**WHAT IS NEEDED**
If a line in the entries contains the word "width", list it.

**STORED DATA**
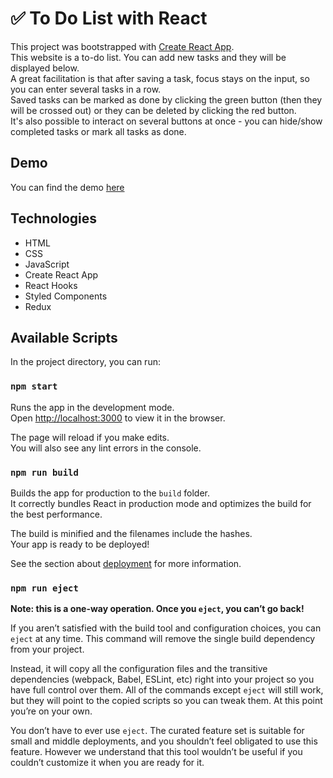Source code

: # ✅ To Do List with React

This project was bootstrapped with [Create React App](https://github.com/facebook/create-react-app).<br>
This website is a to-do list. You can add new tasks and they will be displayed below.<br>A great facilitation is that after saving a task, focus stays on the input, so you can enter several tasks in a row.<br>Saved tasks can be marked as done by clicking the green button (then they will be crossed out) or they can be deleted by clicking the red button.<br>It's also possible to interact on several buttons at once - you can hide/show completed tasks or mark all tasks as done.

## Demo
You can find the demo [here](https://olachrzan.github.io/to_do_list_react/)

## Technologies
- HTML
- CSS
- JavaScript
- Create React App
- React Hooks
- Styled Components
- Redux

## Available Scripts

In the project directory, you can run:

### `npm start`

Runs the app in the development mode.\
Open [http://localhost:3000](http://localhost:3000) to view it in the browser.

The page will reload if you make edits.\
You will also see any lint errors in the console.


### `npm run build`

Builds the app for production to the `build` folder.\
It correctly bundles React in production mode and optimizes the build for the best performance.

The build is minified and the filenames include the hashes.\
Your app is ready to be deployed!

See the section about [deployment](https://facebook.github.io/create-react-app/docs/deployment) for more information.

### `npm run eject`

**Note: this is a one-way operation. Once you `eject`, you can’t go back!**

If you aren’t satisfied with the build tool and configuration choices, you can `eject` at any time. This command will remove the single build dependency from your project.

Instead, it will copy all the configuration files and the transitive dependencies (webpack, Babel, ESLint, etc) right into your project so you have full control over them. All of the commands except `eject` will still work, but they will point to the copied scripts so you can tweak them. At this point you’re on your own.

You don’t have to ever use `eject`. The curated feature set is suitable for small and middle deployments, and you shouldn’t feel obligated to use this feature. However we understand that this tool wouldn’t be useful if you couldn’t customize it when you are ready for it.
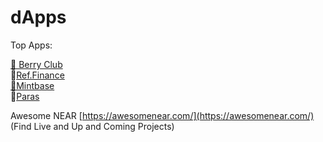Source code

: # dApps

Top Apps:

[🥑 Berry Club](https://berryclub.io/)  
💱[Ref.Finance](https://app.ref.finance/)  
[🌿Mintbase](https://www.mintbase.io/)  
🎴[Paras](https://paras.id/)

Awesome NEAR [https://awesomenear.com/](https://awesomenear.com/) \(Find Live and Up and Coming Projects\)

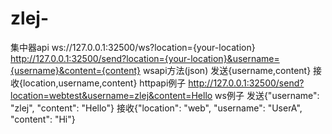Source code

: # zlej-
集中器api
ws://127.0.0.1:32500/ws?location={your-location}
http://127.0.0.1:32500/send?location={your-location}&username={username}&content={content}
wsapi方法(json)
发送{username,content}
接收{location,username,content}
httpapi例子
http://127.0.0.1:32500/send?location=webtest&username=zlej&content=Hello
ws例子
发送{"username": "zlej", "content": "Hello"}
接收{"location": "web", "username": "UserA", "content": "Hi"}

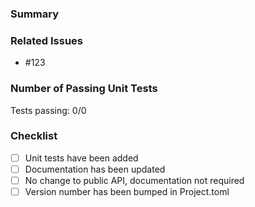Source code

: ### Summary
<!-- Please include a summary of the changes made. -->

### Related Issues
<!-- List any bugs or feature requests that were fixed with this PR. -->
- #123

### Number of Passing Unit Tests
<!-- Provide the number of unit tests that are passing with this PR. -->
Tests passing: 0/0

### Checklist
- [ ] Unit tests have been added 
- [ ] Documentation has been updated
- [ ] No change to public API, documentation not required
- [ ] Version number has been bumped in Project.toml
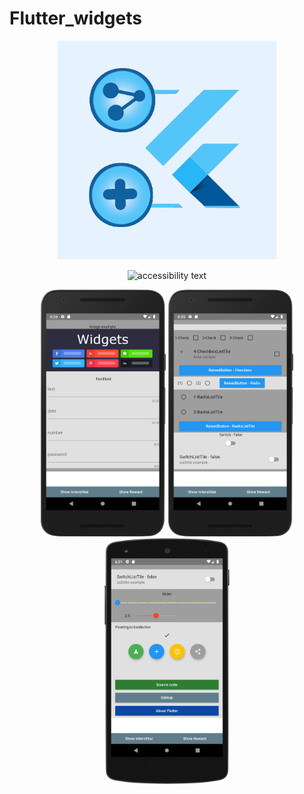 # Flutter_widgets


<p align="center">
  <img src="previews/flutterWidget_playStore.png" width="350" alt="accessibility text">
  </p>
  <p align="center">
  <img src="previews/gráfico_flutter_playStore.png" width="400" alt="accessibility text">
  </p>
  <p align="center">
  <img src="previews/device-android_flutter.png" width="200" title="hover text">
  <img src="previews/device-android_flutter2.png" width="200" alt="accessibility text">
  <img src="previews/device-android_flutter3.png" width="200" alt="accessibility text">
  
</p>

**ANSWER FOR THE TASK**
  <img src="previews/flutterWidget_playStore.png" width="350" alt="accessibility text">
  <img src="previews/gráfico_flutter_playStore.png" width="400" alt="accessibility text">
  <img src="previews/device-android_flutter.png" width="200" title="hover text">
  <img src="previews/device-android_flutter2.png" width="200" alt="accessibility text">
  <img src="previews/device-android_flutter3.png" width="200" alt="accessibility text">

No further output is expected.